Alluvial aquifers serve as vital groundwater resources worldwide. Due to their complex heterogeneity, accurate characterization requires the integration of multiple data types. This study presents a systematic framework to address aquifer heterogeneity through hydrofacies analysis, combining borehole data, electrical resistivity tomography (ERT) and stochastic modeling. The approach was tested in the Varaždin aquifer, where geostatistical and stochastic tools were used to simulate the spatial distribution of four hydrofacies: gravel (G), gravel, sandy to clayey (Gsc), sand with gravel, clayey to silty (Sgcs), and clay to silt, sandy (CSs).
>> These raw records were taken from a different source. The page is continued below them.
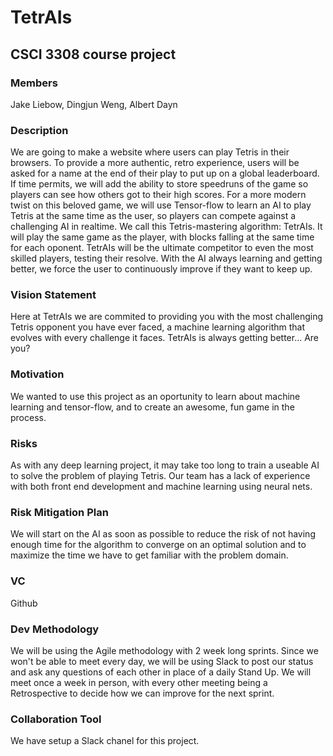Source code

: # TetrAIs

## CSCI 3308 course project

### Members
Jake Liebow, Dingjun Weng, Albert Dayn

### Description
We are going to make a website where users can play Tetris in their browsers.
To provide a more authentic, retro experience, users will be asked for a name at the end of their play to put up on a global leaderboard.
If time permits, we will add the ability to store speedruns of the game so players can see how others got to their high scores.
For a more modern twist on this beloved game, we will use Tensor-flow to learn an AI to play Tetris at the same time as the user, so players can compete against a challenging AI in realtime.
We call this Tetris-mastering algorithm: TetrAIs.
It will play the same game as the player, with blocks falling at the same time for each oponent.
TetrAIs will be the ultimate competitor to even the most skilled players, testing their resolve.
With the AI always learning and getting better, we force the user to continuously improve if they want to keep up.

### Vision Statement
Here at TetrAIs we are commited to providing you with the most challenging Tetris opponent you have ever faced, a machine learning algorithm that evolves with every challenge it faces.
TetrAIs is always getting better... Are you?

### Motivation
We wanted to use this project as an oportunity to learn about machine learning and tensor-flow, and to create an awesome, fun game in the process.

### Risks
As with any deep learning project, it may take too long to train a useable AI to solve the problem of playing Tetris.
Our team has a lack of experience with both front end development and machine learning using neural nets.

### Risk Mitigation Plan
We will start on the AI as soon as possible to reduce the risk of not having enough time for the algorithm to converge on an optimal solution and to maximize the time we have to get familiar with the problem domain.

### VC
Github

### Dev Methodology
We will be using the Agile methodology with 2 week long sprints.
Since we won't be able to meet every day, we will be using Slack to post our status and ask any questions of each other in place of a daily Stand Up.
We will meet once a week in person, with every other meeting being a Retrospective to decide how we can improve for the next sprint.

### Collaboration Tool
We have setup a Slack chanel for this project.
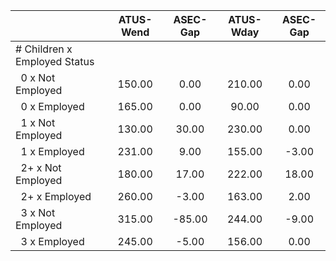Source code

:
|                      |    ATUS-Wend |     ASEC-Gap |    ATUS-Wday |     ASEC-Gap |
| -------------------- | :----------: | :----------: | :----------: | :----------: |
| # Children x Employed Status |              |              |              |              |
| &nbsp;&nbsp;0 x Not Employed |       150.00 |         0.00 |       210.00 |         0.00 |
| &nbsp;&nbsp;0 x Employed |       165.00 |         0.00 |        90.00 |         0.00 |
| &nbsp;&nbsp;1 x Not Employed |       130.00 |        30.00 |       230.00 |         0.00 |
| &nbsp;&nbsp;1 x Employed |       231.00 |         9.00 |       155.00 |        -3.00 |
| &nbsp;&nbsp;2+ x Not Employed |       180.00 |        17.00 |       222.00 |        18.00 |
| &nbsp;&nbsp;2+ x Employed |       260.00 |        -3.00 |       163.00 |         2.00 |
| &nbsp;&nbsp;3 x Not Employed |       315.00 |       -85.00 |       244.00 |        -9.00 |
| &nbsp;&nbsp;3 x Employed |       245.00 |        -5.00 |       156.00 |         0.00 |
As the thin and electrically conductive lenses of Sgcs-CSs material below 20 m depth limited the ERT resolution, synthetic models were used to infer their possible geometry and resistivity magnitudes, estimating a model of the hydrofacies distribution up to 35 m depth, consistent with field-data based model. The resulting dimensions of the lens-shaped structures revealed the horizontal extent of the hydrofacies, and were incorporated into horizontal Markov chain models. The 3D Markov chain models were used to generate 10 stochastic realizations of the hydrofacies distribution. Validation identified the representative hydrofacies model for the Varaždin aquifer with a prediction accuracy of 63 %. Results from simulations focused on the Vinokovščak wellfield area show that incorporating ERT-derived lens lengths into the model development slightly improved hydrofacies prediction accuracy by 0.3 % to 5.0 %, depending on hydrofacies model grid resolution. The analysis of different grid resolutions demonstrates that increasing model detail beyond the characteristic lens dimensions provided no accuracy improvement, suggesting that the optimal cell size is closely related to the estimated lens lengths. In contrast, coarser grids provide a simplified hydrofacies model, potentially increasing prediction accuracy but losing spatial resolution. This methodology forms a basis for integrating spatial heterogeneity into groundwater models, providing a useful tool for sustainable management in alluvial and similar sedimentary environments.